Hi all,
So, currently, I’m training a model with PPOTrainer and Lora.
When I do
model.save_pretrained(…)
It saves both an adapter_model.safetensors
and a pytorch_model.bin
What is the difference between the two. There are both in the same file directory, but it seems when I load a model via from_pretrained
it utilizes the adapter_model.
Does the pytorch_model.bin
also have the lora adapters merged?
Additionally, I also want to do continue PPO training from a checkpoint. I load the checkpoint similarly like this and also
policy = AutoModelForCausalLMWithValueHead.from_pretrained(
model_name,
peft_config=lora_config,
quantization_config=nf4_config,
)
ref_model = AutoModelForCausalLMWithValueHead.from_pretrained(
model_name, quantization_config=nf4_config
)
and also directly load the model parameters of the v_head
and pretrained_model
like this
model_dict = torch.load(
os.path.join(best_checkpoint_path, "pytorch_model.bin"),
map_location=lambda s, t: s,
)
v_head_state_dict = {}
pretrained_model_state_dict = {}
for k, v in model_dict.items():
if k.startswith("v_head."):
v_head_state_dict[k.replace("v_head.", "")] = v
else:
pretrained_model_state_dict[k] = v
policy.v_head.load_state_dict(v_head_state_dict)
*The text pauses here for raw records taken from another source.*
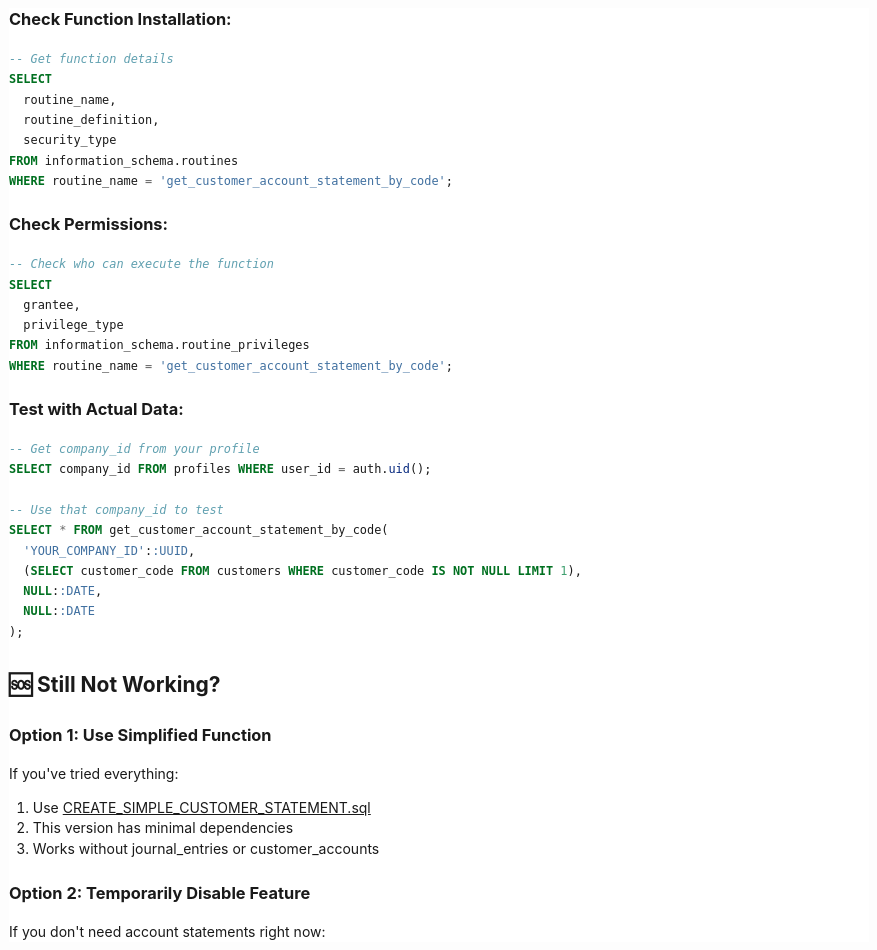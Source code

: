 ### Check Function Installation:

```sql
-- Get function details
SELECT 
  routine_name,
  routine_definition,
  security_type
FROM information_schema.routines 
WHERE routine_name = 'get_customer_account_statement_by_code';
```

### Check Permissions:

```sql
-- Check who can execute the function
SELECT 
  grantee, 
  privilege_type
FROM information_schema.routine_privileges 
WHERE routine_name = 'get_customer_account_statement_by_code';
```

### Test with Actual Data:

```sql
-- Get company_id from your profile
SELECT company_id FROM profiles WHERE user_id = auth.uid();

-- Use that company_id to test
SELECT * FROM get_customer_account_statement_by_code(
  'YOUR_COMPANY_ID'::UUID,
  (SELECT customer_code FROM customers WHERE customer_code IS NOT NULL LIMIT 1),
  NULL::DATE,
  NULL::DATE
);
```

## 🆘 Still Not Working?

### Option 1: Use Simplified Function

If you've tried everything:

1. Use [CREATE_SIMPLE_CUSTOMER_STATEMENT.sql](file:///c:/Users/khami/fleetifyapp-1/CREATE_SIMPLE_CUSTOMER_STATEMENT.sql)
2. This version has minimal dependencies
3. Works without journal_entries or customer_accounts

### Option 2: Temporarily Disable Feature

If you don't need account statements right now:
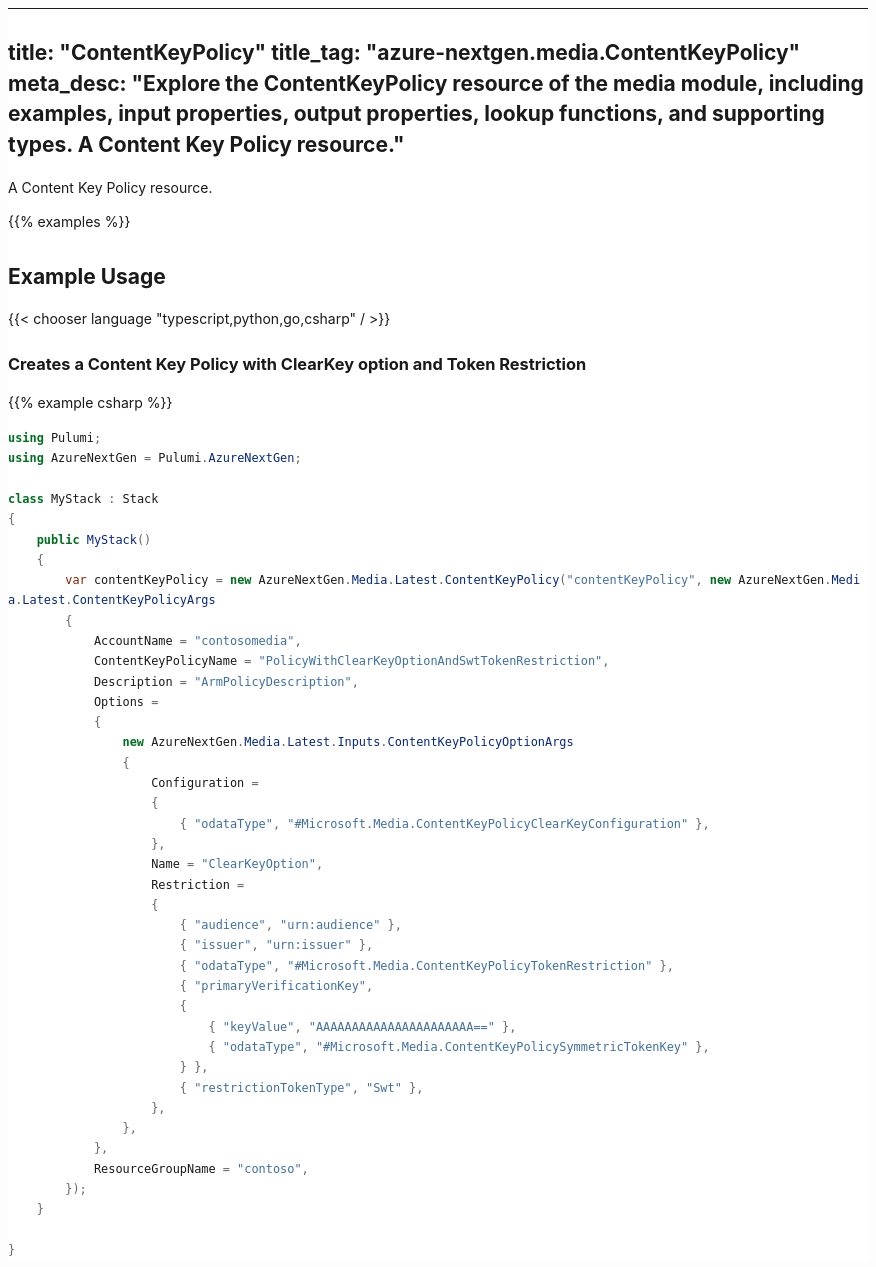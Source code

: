 
---
title: "ContentKeyPolicy"
title_tag: "azure-nextgen.media.ContentKeyPolicy"
meta_desc: "Explore the ContentKeyPolicy resource of the media module, including examples, input properties, output properties, lookup functions, and supporting types. A Content Key Policy resource."
---






A Content Key Policy resource.


{{% examples %}}
## Example Usage

{{< chooser language "typescript,python,go,csharp" / >}}
### Creates a Content Key Policy with ClearKey option and Token Restriction
{{% example csharp %}}
```csharp
using Pulumi;
using AzureNextGen = Pulumi.AzureNextGen;

class MyStack : Stack
{
    public MyStack()
    {
        var contentKeyPolicy = new AzureNextGen.Media.Latest.ContentKeyPolicy("contentKeyPolicy", new AzureNextGen.Media.Latest.ContentKeyPolicyArgs
        {
            AccountName = "contosomedia",
            ContentKeyPolicyName = "PolicyWithClearKeyOptionAndSwtTokenRestriction",
            Description = "ArmPolicyDescription",
            Options = 
            {
                new AzureNextGen.Media.Latest.Inputs.ContentKeyPolicyOptionArgs
                {
                    Configuration = 
                    {
                        { "odataType", "#Microsoft.Media.ContentKeyPolicyClearKeyConfiguration" },
                    },
                    Name = "ClearKeyOption",
                    Restriction = 
                    {
                        { "audience", "urn:audience" },
                        { "issuer", "urn:issuer" },
                        { "odataType", "#Microsoft.Media.ContentKeyPolicyTokenRestriction" },
                        { "primaryVerificationKey", 
                        {
                            { "keyValue", "AAAAAAAAAAAAAAAAAAAAAA==" },
                            { "odataType", "#Microsoft.Media.ContentKeyPolicySymmetricTokenKey" },
                        } },
                        { "restrictionTokenType", "Swt" },
                    },
                },
            },
            ResourceGroupName = "contoso",
        });
    }

}

```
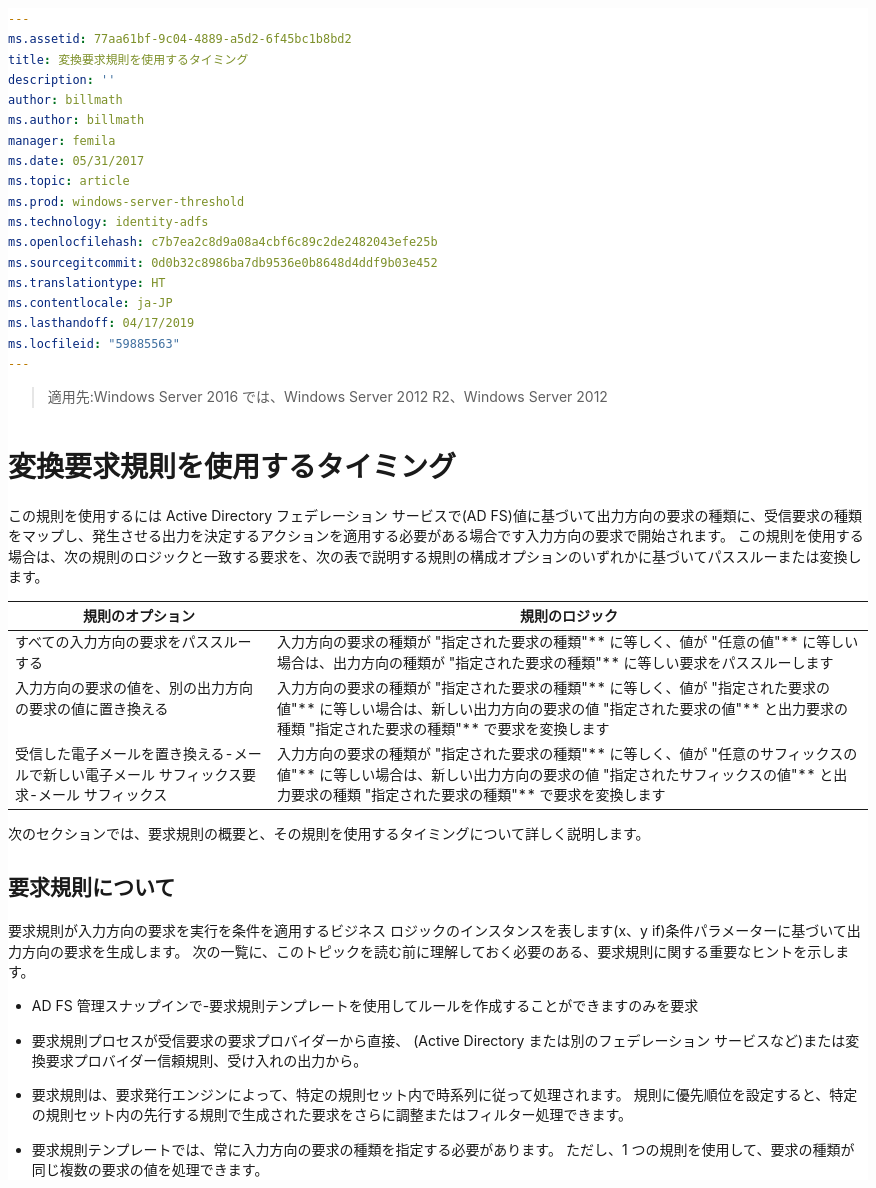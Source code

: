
 ```yaml
---
ms.assetid: 77aa61bf-9c04-4889-a5d2-6f45bc1b8bd2
title: 変換要求規則を使用するタイミング
description: ''
author: billmath
ms.author: billmath
manager: femila
ms.date: 05/31/2017
ms.topic: article
ms.prod: windows-server-threshold
ms.technology: identity-adfs
ms.openlocfilehash: c7b7ea2c8d9a08a4cbf6c89c2de2482043efe25b
ms.sourcegitcommit: 0d0b32c8986ba7db9536e0b8648d4ddf9b03e452
ms.translationtype: HT
ms.contentlocale: ja-JP
ms.lasthandoff: 04/17/2019
ms.locfileid: "59885563"
---
```

>適用先:Windows Server 2016 では、Windows Server 2012 R2、Windows Server 2012

# <a name="when-to-use-a-transform-claim-rule"></a>変換要求規則を使用するタイミング
この規則を使用するには Active Directory フェデレーション サービスで\(AD FS\)値に基づいて出力方向の要求の種類に、受信要求の種類をマップし、発生させる出力を決定するアクションを適用する必要がある場合です入力方向の要求で開始されます。 この規則を使用する場合は、次の規則のロジックと一致する要求を、次の表で説明する規則の構成オプションのいずれかに基づいてパススルーまたは変換します。  
  
|規則のオプション|規則のロジック|  
|---------------|--------------|  
|すべての入力方向の要求をパススルーする|入力方向の要求の種類が "指定された要求の種類"** に等しく、値が "任意の値"** に等しい場合は、出力方向の種類が "指定された要求の種類"** に等しい要求をパススルーします|  
|入力方向の要求の値を、別の出力方向の要求の値に置き換える|入力方向の要求の種類が "指定された要求の種類"** に等しく、値が "指定された要求の値"** に等しい場合は、新しい出力方向の要求の値 "指定された要求の値"** と出力要求の種類 "指定された要求の種類"** で要求を変換します|  
|受信した電子メールを置き換える\-メールで新しい電子メール サフィックス要求\-メール サフィックス|入力方向の要求の種類が "指定された要求の種類"** に等しく、値が "任意のサフィックスの値"** に等しい場合は、新しい出力方向の要求の値 "指定されたサフィックスの値"** と出力要求の種類 "指定された要求の種類"** で要求を変換します|  
  
次のセクションでは、要求規則の概要と、その規則を使用するタイミングについて詳しく説明します。  
  
## <a name="about-claim-rules"></a>要求規則について  
要求規則が入力方向の要求を実行を条件を適用するビジネス ロジックのインスタンスを表します\(x、y if\)条件パラメーターに基づいて出力方向の要求を生成します。 次の一覧に、このトピックを読む前に理解しておく必要のある、要求規則に関する重要なヒントを示します。  
  
-   AD FS 管理スナップインで\-要求規則テンプレートを使用してルールを作成することができますのみを要求  
  
-   要求規則プロセスが受信要求の要求プロバイダーから直接、 \(Active Directory または別のフェデレーション サービスなど\)または変換要求プロバイダー信頼規則、受け入れの出力から。  
  
-   要求規則は、要求発行エンジンによって、特定の規則セット内で時系列に従って処理されます。 規則に優先順位を設定すると、特定の規則セット内の先行する規則で生成された要求をさらに調整またはフィルター処理できます。  
  
-   要求規則テンプレートでは、常に入力方向の要求の種類を指定する必要があります。 ただし、1 つの規則を使用して、要求の種類が同じ複数の要求の値を処理できます。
_load_state_dict_into_model(
policy.pretrained_model,
pretrained_model_state_dict,
start_prefix=""
)
As well as the optimizer. However, when I do this, the KL is also restarted at 0 when resuming training from the checkpoint. To load the model weights, I first tried loading the state_dict of the adapter_model. However, it’s missing keys for the v_head
since it’s just a Lora adapter. How can I verify that training from the checkpoint is resuming properly with LoRA?
I am using versions
transformers 4.48.1
trl 0.9.6